Abstract Denosumab, a monoclonal antibody against RANKL, is a highly effective antiresorptive agent for postmenopausal osteoporosis, while its discontinuation causes rapid bone loss and increased fracture risk. Using TgRANKL mice, which express human RANKL and respond to denosumab, we replicated this rebound effect and investigated sequential therapies. Administration of zoledronate after denosumab treatment effectively prevented rebound bone loss, highlighting its promise as a transition strategy. However, its discontinuation led to a delayed rebound bone loss.
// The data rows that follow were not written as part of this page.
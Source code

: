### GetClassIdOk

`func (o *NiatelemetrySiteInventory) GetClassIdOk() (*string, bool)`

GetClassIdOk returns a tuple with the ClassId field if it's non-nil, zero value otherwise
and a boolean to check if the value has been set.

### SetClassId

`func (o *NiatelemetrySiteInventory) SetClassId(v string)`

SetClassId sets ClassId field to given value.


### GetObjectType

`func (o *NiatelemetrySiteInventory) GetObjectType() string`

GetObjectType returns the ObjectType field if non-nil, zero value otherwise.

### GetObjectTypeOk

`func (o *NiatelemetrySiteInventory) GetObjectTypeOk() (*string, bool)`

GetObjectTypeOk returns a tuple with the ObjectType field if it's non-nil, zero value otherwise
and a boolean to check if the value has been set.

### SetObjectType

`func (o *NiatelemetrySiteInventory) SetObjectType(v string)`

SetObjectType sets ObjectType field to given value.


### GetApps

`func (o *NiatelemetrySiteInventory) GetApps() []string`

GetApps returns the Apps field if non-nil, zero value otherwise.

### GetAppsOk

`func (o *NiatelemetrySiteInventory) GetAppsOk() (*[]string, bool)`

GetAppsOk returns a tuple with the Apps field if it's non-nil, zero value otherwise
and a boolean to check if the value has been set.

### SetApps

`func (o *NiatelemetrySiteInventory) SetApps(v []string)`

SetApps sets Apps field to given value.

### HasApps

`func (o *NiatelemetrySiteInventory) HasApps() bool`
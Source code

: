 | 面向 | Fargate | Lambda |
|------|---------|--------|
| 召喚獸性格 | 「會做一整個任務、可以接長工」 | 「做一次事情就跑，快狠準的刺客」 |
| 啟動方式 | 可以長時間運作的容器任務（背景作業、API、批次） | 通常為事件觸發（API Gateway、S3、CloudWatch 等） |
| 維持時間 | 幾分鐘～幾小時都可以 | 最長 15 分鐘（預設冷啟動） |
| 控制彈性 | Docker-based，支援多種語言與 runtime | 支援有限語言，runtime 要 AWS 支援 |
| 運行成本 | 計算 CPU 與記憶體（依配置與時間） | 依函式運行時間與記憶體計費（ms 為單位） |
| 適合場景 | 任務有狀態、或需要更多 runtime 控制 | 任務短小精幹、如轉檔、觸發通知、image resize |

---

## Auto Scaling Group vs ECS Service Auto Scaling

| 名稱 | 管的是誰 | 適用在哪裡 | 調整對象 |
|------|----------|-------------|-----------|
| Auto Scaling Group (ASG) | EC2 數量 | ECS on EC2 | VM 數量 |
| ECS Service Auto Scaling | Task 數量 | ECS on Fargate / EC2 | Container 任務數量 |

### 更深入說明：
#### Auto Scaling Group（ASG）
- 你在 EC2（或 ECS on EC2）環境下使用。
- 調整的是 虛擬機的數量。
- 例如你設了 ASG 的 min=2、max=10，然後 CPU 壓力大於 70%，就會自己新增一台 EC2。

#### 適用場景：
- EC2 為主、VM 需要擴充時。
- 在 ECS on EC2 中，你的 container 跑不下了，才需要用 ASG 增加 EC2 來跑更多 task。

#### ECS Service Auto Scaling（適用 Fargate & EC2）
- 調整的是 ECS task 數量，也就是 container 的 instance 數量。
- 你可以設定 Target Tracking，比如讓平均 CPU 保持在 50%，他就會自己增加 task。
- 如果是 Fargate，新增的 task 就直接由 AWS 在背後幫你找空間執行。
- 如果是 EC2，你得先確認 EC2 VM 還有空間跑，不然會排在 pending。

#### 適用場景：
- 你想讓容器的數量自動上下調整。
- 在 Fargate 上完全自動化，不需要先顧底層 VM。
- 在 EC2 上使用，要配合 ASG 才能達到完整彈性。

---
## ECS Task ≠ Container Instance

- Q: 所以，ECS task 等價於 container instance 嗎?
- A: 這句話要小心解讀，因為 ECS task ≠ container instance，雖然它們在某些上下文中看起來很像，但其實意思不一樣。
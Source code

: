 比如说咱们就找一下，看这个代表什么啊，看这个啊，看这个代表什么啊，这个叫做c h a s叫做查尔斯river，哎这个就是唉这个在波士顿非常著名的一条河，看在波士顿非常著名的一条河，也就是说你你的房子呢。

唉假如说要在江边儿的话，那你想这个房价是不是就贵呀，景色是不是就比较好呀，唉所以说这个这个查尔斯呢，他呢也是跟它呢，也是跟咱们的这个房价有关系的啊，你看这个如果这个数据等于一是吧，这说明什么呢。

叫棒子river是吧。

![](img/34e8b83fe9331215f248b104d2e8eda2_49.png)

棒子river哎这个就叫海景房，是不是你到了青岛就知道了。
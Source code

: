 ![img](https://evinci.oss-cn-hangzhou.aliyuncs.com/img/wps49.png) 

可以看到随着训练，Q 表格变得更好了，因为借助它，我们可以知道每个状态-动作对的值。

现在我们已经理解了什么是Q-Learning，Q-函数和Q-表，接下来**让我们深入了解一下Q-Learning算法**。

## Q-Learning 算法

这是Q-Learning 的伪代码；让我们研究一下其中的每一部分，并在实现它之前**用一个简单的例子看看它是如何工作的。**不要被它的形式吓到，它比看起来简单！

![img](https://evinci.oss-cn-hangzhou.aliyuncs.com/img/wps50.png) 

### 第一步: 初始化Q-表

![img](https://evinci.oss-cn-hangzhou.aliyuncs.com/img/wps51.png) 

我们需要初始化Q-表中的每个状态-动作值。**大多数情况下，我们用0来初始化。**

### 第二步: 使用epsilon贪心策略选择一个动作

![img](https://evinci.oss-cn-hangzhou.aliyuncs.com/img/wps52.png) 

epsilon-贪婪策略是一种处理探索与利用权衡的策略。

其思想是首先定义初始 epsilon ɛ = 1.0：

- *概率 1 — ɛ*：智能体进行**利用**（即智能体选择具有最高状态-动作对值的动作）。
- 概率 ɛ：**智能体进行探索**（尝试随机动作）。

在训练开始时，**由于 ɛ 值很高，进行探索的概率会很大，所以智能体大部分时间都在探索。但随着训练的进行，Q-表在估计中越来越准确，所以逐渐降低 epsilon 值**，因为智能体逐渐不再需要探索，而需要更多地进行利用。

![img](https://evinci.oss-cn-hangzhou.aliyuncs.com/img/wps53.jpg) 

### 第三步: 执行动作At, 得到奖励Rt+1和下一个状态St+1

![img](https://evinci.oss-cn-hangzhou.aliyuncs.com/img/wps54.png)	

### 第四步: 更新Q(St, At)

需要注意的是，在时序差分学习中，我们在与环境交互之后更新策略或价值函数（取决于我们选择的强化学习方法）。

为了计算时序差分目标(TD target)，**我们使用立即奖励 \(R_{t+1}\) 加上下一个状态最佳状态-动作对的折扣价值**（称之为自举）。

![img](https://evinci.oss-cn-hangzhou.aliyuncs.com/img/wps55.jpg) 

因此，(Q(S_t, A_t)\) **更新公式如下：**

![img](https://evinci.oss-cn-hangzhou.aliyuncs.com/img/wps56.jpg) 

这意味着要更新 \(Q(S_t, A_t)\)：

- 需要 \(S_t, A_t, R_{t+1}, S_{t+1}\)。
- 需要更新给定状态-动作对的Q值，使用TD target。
Our findings establish TgRANKL mice as a unique osteoporotic model for investigating the mechanisms driving denosumab rebound and testing sequential antiresorptive strategies. The rebound phenomenon that occurs after discontinuation of RANKL inhibition with denosumab represents a significant challenge in osteoporosis management. A major limitation of preclinical models investigating this effect is the lack of denosumab activity against murine RANKL. This study overcomes that limitation by exploring the rebound phenomenon in a transgenic mouse model expressing human RANKL (TgRANKL) and evaluating the impact of sequential zoledronate therapy. TgRANKL mice were divided into four experimental groups: vehicle control, continuous denosumab treatment, denosumab withdrawal, and sequential denosumab followed by zoledronate, including an additional follow-up phase after zoledronate discontinuation. Skeletal alterations were characterized using microCT, histomorphometric assessments, serum bone turnover markers (BTMs), and bone gene expression analyses. Denosumab therapy increased bone mass relative to untreated TgRANKL mice, whereas its discontinuation resulted in a rebound bone loss accompanied by elevated and overshooting bone turnover markers. Sequential administration of zoledronate attenuated the rebound response, although bone loss reappeared after zoledronate withdrawal. Denosumab also inhibited bone marrow adipose tissue formation in TgRANKL mice, while its discontinuation led to moderate reformation of marrow adiposity. The TgRANKL mouse model recapitulates the clinical rebound effects observed after denosumab withdrawal and provides a valuable preclinical platform for mechanistic studies and for evaluating future therapeutic interventions.